In 2004, a Kansas woman presented to the hospital for delivery of her baby. The nurse-midwife managing the labor, sought an obstetrician’s intervention when the head did not descend easily. The obstetrician used forceps to assist the delivery. She applied traction, pulling gently with a contraction 3 times, then removed the forceps, and an 8 pound 8 ounce infant was delivered. The parents sued the obstetrician after the delivery alleging the infant suffered a skull fracture, lacerated ear, bruising around his scalp, and bleeding in the brain as a result of the forceps. They attributed his cognitive impairment and epilepsy to the injuries he received at birth. The lawsuit claimed the obstetrician’s use of forceps was below the standard; the forceps were misplaced; and she should have delivered the infant by cesarean. The obstetrician countered that the fact of the baby’s vaginal delivery negated the claim that he was too large for such a delivery, also there was some question as to whether the baby actually suffered a skull fracture. She maintained that she used proper procedure for application of the forceps and understood the position of the fetal head. She further argued that the normal forces of labor could account for the infant’s injuries at the time of birth, and that the epilepsy is not related to his delivery. The defense also argued the child’s developmental issues were mild – he participates in sports and is in the same grade as others his age.

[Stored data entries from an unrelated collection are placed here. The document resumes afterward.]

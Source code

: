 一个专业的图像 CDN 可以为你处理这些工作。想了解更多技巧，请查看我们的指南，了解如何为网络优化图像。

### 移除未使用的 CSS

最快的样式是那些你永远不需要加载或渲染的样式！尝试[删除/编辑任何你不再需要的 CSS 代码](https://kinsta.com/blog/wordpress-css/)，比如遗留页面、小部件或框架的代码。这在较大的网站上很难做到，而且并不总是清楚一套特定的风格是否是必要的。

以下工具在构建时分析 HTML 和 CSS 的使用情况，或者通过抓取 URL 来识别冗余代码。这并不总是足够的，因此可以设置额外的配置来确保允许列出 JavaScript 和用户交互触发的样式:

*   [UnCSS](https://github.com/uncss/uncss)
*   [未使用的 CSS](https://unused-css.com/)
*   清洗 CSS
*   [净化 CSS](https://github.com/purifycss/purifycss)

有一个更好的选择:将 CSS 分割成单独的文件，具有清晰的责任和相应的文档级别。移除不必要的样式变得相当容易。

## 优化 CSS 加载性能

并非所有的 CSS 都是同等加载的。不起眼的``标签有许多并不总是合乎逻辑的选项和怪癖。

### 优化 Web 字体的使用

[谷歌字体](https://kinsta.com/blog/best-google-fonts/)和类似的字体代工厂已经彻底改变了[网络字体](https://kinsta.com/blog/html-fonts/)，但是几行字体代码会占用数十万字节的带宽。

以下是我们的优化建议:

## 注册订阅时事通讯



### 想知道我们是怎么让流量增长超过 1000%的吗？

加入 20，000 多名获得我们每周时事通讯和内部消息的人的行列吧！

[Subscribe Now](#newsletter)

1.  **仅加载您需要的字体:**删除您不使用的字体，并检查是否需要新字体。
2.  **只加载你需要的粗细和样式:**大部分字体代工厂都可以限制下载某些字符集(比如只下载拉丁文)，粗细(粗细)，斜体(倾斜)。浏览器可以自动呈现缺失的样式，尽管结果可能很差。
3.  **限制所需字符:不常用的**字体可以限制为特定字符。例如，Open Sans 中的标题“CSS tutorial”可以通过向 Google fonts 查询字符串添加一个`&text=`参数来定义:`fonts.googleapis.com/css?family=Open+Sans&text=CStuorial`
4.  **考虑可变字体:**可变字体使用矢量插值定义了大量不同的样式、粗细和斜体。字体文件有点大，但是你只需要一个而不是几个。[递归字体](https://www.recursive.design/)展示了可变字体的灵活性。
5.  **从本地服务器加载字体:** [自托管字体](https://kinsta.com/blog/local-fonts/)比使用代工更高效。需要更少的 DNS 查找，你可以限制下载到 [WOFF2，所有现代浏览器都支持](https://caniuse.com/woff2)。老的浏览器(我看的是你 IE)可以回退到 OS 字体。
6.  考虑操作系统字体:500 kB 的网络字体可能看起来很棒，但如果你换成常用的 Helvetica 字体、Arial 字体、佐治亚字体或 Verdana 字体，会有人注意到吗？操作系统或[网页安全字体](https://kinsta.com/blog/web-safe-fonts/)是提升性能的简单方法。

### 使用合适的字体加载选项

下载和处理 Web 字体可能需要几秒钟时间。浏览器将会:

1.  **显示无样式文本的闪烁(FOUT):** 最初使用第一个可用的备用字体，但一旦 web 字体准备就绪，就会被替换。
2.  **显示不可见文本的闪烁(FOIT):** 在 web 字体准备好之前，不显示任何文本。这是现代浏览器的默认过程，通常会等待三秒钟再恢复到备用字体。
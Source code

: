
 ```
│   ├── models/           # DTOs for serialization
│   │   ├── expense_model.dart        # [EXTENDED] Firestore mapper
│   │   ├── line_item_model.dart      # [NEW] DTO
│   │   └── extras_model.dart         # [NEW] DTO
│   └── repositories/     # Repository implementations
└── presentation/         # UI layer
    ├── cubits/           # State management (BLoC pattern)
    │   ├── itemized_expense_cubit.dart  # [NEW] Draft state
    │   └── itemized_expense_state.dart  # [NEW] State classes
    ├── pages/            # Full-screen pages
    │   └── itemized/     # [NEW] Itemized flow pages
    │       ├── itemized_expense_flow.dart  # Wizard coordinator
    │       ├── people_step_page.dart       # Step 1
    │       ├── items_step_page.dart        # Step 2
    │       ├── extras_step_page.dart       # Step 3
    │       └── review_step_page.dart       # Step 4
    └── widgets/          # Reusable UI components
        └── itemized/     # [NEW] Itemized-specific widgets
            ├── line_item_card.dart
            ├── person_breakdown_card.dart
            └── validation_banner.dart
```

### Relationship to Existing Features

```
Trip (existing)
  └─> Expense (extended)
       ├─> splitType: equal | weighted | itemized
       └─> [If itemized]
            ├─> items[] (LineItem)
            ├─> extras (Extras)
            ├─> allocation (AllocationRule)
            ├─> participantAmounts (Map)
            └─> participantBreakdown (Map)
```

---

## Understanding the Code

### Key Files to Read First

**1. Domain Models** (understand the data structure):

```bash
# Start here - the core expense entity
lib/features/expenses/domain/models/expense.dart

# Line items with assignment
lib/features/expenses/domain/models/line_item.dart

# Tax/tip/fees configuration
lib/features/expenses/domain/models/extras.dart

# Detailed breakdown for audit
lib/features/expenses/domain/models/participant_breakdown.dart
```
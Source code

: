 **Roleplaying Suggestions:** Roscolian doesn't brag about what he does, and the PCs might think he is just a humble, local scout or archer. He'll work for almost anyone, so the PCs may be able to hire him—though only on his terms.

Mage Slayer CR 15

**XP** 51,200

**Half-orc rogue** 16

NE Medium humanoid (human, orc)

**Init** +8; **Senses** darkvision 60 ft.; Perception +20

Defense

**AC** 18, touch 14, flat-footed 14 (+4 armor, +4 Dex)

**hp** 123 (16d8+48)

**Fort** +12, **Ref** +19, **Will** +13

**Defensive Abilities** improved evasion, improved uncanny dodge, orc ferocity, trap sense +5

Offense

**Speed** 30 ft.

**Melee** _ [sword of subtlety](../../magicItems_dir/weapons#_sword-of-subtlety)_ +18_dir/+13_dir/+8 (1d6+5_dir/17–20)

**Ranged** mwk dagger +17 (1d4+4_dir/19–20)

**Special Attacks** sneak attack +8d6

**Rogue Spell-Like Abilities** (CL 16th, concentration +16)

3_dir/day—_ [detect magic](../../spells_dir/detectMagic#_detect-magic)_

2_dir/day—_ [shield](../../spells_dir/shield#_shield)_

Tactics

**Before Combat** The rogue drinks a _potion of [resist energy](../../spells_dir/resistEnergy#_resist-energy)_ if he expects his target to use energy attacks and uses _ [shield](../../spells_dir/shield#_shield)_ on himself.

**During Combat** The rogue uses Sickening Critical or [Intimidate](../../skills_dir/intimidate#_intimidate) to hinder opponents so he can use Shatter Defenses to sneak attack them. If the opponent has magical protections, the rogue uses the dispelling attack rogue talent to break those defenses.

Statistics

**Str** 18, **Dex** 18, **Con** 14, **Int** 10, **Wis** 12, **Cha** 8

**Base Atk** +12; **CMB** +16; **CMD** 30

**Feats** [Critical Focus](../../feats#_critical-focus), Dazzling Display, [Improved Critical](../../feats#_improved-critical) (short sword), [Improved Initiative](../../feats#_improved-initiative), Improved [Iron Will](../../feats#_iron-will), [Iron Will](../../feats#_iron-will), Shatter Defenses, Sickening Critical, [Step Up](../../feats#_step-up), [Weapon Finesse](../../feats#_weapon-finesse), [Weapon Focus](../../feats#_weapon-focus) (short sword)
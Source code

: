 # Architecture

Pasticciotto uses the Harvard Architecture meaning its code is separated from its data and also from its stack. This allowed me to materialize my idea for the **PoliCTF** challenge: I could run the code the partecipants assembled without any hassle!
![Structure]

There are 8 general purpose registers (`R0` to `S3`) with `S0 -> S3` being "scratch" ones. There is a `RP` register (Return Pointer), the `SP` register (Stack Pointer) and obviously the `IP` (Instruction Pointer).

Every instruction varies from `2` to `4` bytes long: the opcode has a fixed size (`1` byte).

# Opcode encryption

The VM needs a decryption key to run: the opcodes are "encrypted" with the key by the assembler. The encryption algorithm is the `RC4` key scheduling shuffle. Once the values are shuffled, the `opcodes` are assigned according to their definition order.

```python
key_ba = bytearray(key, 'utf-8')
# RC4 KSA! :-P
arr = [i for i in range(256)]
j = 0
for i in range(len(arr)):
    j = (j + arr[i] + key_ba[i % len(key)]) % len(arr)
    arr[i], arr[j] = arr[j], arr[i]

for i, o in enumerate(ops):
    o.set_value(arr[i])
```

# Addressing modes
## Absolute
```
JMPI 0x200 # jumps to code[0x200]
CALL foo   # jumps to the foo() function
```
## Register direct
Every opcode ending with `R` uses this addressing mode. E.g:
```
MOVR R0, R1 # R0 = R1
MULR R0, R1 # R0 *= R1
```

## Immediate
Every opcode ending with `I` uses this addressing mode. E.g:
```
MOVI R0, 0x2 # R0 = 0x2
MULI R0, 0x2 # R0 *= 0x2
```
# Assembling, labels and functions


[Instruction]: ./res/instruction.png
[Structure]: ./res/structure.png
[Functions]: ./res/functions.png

Verdict: The jury found in favor of the defense.
In malpractice cases involving instruments used to assist with delivery of an infant such as vacuum and forceps, the 2 issues that come up are usually the actual use and placement of the instruments and the indication for their use. It is often difficult to prove that the instrument was negligently placed unless the injury is a skull fracture or some other head trauma, and it is then assumed that the instrument caused the injury. So, the case then focuses on the indication for using the device. With an appropriate indication for use of the instrument, it is possible to successfully defend a malpractice case. it is imperative that the indication for using vacuum or forceps for delivery be documented in the medical record along with any or no difficulty in placing the device.